Data extracts Start Marker

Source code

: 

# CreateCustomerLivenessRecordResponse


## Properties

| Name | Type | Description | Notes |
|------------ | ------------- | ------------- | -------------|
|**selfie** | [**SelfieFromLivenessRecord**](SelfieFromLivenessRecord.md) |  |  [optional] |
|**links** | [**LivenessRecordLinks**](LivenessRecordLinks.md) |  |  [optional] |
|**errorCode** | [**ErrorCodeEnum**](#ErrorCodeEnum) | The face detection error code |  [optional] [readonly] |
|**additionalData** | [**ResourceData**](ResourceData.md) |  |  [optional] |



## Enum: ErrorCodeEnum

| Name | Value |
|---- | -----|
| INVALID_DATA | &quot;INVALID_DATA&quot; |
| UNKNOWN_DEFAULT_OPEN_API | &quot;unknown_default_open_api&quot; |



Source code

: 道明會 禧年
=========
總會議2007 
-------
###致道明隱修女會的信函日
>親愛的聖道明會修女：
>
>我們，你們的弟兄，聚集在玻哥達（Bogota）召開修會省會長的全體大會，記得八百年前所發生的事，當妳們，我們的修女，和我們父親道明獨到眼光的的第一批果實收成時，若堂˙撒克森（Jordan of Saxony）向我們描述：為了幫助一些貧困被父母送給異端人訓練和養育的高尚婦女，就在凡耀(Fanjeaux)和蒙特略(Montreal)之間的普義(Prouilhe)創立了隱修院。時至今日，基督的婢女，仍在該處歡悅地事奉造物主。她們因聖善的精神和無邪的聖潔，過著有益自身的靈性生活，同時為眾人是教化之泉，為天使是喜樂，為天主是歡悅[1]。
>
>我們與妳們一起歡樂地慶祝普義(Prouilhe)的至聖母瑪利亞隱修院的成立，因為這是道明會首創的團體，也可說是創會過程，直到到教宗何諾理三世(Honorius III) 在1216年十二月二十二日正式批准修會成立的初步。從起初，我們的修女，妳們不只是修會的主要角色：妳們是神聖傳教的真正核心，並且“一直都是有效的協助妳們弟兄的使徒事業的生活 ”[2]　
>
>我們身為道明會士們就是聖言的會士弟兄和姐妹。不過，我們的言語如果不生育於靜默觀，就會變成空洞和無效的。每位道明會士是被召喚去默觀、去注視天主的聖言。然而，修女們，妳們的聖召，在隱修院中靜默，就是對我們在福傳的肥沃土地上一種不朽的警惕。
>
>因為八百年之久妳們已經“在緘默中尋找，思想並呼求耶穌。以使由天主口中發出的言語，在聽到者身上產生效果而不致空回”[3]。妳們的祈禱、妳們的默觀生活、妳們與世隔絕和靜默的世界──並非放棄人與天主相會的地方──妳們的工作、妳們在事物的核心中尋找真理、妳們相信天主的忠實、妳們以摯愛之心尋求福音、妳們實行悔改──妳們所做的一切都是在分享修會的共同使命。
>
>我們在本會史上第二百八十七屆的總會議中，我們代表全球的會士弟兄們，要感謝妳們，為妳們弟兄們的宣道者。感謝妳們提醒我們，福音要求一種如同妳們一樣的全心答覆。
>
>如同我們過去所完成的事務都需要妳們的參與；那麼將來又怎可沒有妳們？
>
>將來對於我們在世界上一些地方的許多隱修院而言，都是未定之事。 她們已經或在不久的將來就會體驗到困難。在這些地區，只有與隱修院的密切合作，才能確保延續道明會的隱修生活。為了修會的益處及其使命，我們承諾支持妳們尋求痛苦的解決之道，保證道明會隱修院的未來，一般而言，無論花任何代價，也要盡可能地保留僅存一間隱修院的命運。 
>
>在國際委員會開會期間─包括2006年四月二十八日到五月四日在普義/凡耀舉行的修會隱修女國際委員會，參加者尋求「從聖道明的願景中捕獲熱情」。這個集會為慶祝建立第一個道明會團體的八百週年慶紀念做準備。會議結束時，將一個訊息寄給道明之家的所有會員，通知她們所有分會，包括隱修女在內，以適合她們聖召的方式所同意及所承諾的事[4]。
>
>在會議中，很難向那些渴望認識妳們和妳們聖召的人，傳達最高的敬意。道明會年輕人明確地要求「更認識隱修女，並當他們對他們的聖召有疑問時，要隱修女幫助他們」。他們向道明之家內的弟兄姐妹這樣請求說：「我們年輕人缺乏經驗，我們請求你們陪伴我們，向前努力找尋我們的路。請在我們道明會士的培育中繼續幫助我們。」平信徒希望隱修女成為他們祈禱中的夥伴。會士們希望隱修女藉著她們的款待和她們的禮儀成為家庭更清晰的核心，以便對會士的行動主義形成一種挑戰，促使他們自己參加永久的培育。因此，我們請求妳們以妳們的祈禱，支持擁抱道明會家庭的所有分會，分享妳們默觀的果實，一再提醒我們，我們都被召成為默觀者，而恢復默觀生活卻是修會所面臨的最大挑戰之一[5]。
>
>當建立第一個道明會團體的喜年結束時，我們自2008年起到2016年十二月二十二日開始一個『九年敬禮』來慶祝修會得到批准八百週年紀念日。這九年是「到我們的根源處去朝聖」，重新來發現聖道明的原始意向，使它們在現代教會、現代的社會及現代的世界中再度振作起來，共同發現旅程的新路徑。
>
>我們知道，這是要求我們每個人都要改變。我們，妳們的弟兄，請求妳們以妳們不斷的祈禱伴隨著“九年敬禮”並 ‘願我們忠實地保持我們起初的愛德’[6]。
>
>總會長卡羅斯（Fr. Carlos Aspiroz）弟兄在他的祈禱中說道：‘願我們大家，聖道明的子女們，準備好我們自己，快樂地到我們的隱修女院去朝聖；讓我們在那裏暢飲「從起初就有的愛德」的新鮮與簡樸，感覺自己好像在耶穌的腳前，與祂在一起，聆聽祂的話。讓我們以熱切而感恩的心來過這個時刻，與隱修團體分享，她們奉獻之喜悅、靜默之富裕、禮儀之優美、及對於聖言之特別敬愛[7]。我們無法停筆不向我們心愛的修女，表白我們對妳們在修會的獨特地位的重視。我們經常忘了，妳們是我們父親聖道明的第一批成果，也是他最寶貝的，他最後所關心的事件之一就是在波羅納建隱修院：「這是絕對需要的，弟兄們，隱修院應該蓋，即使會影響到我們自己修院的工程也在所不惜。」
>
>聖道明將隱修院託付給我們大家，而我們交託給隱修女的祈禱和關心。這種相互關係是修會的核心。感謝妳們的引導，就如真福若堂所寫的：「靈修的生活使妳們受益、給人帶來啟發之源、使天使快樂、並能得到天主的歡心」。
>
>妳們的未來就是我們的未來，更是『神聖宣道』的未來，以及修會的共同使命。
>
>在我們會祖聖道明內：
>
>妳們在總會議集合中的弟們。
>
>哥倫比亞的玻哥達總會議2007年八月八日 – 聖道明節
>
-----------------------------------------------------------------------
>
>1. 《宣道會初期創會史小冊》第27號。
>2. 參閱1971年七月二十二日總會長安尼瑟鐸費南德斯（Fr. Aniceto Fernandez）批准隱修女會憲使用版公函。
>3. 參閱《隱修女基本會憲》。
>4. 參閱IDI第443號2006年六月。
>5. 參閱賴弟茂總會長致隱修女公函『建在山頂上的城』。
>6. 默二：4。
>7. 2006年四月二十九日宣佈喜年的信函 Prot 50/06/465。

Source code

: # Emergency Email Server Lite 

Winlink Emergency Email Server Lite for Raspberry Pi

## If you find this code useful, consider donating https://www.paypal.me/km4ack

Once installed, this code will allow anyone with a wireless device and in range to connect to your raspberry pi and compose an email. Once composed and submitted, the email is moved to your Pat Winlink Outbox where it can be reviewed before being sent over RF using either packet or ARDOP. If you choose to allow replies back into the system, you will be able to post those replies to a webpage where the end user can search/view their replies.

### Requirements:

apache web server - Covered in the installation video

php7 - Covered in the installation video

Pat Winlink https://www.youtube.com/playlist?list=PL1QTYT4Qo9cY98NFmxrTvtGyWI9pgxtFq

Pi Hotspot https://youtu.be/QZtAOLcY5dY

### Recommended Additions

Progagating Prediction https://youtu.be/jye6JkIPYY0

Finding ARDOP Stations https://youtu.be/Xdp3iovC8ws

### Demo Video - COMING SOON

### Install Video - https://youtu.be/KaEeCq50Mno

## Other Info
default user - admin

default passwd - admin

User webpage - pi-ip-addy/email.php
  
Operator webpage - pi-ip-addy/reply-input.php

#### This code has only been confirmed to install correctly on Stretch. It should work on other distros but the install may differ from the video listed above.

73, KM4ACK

Data extracts End Marker

In how many lines of the records does the word "admin" appear? Answer with the number only.

2